* _Work request_: Among the records below, find each line containing the word "limitant" and copy it.

• • • • •

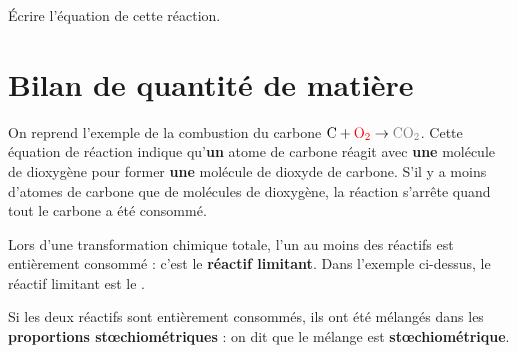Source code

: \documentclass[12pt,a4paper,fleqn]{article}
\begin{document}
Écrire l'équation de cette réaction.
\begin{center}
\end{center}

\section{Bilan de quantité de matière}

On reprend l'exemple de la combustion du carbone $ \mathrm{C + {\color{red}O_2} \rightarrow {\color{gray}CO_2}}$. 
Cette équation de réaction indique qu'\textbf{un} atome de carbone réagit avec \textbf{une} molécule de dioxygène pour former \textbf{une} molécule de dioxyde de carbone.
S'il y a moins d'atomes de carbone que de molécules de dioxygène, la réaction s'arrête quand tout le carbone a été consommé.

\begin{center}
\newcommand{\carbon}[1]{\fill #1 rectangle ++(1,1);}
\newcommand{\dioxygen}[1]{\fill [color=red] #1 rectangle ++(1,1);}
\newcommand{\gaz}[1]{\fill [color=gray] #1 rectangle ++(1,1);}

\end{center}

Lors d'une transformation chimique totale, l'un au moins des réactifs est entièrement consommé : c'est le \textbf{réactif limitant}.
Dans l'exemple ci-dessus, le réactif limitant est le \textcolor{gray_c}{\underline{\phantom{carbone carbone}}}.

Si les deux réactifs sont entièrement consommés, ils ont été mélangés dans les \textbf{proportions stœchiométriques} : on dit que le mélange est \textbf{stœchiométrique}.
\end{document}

• • • • •

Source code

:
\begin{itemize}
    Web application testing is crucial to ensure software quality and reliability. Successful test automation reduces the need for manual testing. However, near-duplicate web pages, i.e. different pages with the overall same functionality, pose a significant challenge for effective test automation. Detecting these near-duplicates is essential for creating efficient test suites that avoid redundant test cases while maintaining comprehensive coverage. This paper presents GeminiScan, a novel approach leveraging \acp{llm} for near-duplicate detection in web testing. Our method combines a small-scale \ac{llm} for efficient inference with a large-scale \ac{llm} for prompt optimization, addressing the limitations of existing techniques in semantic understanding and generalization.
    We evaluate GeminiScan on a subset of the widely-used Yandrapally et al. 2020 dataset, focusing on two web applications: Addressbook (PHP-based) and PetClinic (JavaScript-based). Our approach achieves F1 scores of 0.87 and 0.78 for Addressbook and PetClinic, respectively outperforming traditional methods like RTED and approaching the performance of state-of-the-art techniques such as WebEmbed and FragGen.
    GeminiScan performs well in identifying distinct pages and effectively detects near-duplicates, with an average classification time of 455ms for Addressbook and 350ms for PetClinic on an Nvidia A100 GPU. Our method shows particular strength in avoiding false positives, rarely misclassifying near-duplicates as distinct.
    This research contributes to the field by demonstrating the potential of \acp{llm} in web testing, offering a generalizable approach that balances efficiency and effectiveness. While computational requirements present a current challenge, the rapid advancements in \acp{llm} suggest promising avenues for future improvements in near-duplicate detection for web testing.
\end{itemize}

• • • • •

* _Response to this task_:
Lors d'une transformation chimique totale, l'un au moins des réactifs est entièrement consommé : c'est le \textbf{réactif limitant}.
Dans l'exemple ci-dessus, le réactif limitant est le \textcolor{gray_c}{\underline{\phantom{carbone carbone}}}.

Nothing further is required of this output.